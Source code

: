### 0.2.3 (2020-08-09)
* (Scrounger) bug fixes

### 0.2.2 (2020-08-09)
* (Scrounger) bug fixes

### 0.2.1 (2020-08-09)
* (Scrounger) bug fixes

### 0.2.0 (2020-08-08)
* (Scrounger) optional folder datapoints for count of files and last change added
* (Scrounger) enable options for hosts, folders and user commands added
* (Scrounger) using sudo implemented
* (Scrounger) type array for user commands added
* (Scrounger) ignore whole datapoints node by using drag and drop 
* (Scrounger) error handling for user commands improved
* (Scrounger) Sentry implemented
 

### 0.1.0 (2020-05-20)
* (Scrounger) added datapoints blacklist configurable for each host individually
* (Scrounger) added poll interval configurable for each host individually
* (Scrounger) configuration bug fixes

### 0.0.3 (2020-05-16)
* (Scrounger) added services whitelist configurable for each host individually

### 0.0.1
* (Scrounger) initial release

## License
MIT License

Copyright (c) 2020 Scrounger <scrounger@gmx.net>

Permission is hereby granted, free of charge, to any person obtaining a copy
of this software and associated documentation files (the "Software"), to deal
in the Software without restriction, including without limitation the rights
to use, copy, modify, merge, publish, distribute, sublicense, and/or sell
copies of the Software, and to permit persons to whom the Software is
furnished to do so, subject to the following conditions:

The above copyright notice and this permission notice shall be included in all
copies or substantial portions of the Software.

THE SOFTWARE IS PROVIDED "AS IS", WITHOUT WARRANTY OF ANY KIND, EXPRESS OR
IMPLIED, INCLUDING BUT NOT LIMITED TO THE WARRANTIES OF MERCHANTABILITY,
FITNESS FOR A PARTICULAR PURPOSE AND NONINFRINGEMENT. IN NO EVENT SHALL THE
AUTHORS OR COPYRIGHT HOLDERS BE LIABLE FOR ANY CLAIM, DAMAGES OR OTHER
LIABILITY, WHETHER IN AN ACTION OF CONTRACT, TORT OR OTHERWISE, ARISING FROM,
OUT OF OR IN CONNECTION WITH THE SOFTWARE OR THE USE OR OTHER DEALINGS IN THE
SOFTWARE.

◇ ◇ ◇

- **Required work**: The number alone is the answer: work out how many lines in the data contain "user".

- **Response**: 3